(Exercise brief): Please tally the lines in the data below that include the string "textasciicircum", and reply with only the total.
[Material provided Boundary: Start]
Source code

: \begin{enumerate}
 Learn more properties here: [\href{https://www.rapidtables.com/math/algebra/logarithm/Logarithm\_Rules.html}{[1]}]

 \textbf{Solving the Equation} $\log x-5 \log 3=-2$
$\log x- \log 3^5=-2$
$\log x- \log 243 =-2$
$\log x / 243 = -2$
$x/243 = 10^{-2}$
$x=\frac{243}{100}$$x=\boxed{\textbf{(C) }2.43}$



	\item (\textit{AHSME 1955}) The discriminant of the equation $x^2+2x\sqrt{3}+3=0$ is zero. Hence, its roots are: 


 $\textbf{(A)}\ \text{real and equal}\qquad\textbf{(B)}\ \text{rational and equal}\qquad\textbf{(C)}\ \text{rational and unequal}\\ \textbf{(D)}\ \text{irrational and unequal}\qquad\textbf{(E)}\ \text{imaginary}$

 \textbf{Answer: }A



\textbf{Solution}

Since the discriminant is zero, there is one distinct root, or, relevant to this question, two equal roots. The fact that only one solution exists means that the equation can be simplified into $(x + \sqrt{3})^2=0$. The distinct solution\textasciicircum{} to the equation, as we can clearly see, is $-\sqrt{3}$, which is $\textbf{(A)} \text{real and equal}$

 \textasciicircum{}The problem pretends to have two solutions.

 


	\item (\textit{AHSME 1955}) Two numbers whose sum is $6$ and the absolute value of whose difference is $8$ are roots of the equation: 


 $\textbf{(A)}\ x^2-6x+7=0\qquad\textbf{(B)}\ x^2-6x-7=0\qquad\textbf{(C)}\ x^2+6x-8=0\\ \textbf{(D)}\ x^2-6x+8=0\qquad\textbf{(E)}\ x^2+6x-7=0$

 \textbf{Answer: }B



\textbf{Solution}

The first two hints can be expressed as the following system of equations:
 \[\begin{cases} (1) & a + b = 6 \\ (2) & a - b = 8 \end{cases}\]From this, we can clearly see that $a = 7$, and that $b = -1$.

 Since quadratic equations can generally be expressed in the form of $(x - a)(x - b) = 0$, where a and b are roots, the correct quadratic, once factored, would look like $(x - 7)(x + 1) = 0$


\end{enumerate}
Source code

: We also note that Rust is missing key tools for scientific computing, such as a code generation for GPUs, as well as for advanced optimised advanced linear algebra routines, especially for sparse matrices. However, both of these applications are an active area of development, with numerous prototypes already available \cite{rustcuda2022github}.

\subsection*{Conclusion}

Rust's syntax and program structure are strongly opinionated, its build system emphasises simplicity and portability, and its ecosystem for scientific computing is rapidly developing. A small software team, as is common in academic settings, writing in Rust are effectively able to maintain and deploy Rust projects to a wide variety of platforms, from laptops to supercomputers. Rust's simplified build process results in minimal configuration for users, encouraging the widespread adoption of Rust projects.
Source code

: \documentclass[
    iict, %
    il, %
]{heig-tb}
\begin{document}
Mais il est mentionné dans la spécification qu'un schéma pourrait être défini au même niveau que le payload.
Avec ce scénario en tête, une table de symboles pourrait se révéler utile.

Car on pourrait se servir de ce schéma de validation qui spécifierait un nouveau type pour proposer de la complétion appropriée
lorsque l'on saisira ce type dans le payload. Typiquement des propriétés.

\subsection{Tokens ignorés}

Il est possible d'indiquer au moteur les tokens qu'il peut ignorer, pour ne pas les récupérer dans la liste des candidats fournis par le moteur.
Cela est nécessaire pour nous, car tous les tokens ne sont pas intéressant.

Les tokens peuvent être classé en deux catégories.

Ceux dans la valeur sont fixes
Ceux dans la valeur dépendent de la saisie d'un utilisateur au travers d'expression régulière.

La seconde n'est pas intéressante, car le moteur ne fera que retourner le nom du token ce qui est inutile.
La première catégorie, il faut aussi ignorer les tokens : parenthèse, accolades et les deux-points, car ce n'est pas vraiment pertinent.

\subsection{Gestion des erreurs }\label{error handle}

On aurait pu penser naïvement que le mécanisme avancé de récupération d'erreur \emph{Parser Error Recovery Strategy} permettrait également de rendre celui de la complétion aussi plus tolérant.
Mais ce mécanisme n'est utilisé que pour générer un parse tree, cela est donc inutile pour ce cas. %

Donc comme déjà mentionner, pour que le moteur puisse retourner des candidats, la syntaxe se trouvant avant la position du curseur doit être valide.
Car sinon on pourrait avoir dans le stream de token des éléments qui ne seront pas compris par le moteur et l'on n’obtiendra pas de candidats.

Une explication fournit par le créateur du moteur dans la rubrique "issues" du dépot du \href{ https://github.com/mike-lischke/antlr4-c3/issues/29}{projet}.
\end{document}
[Material provided Boundary: End]
(Final answer): 2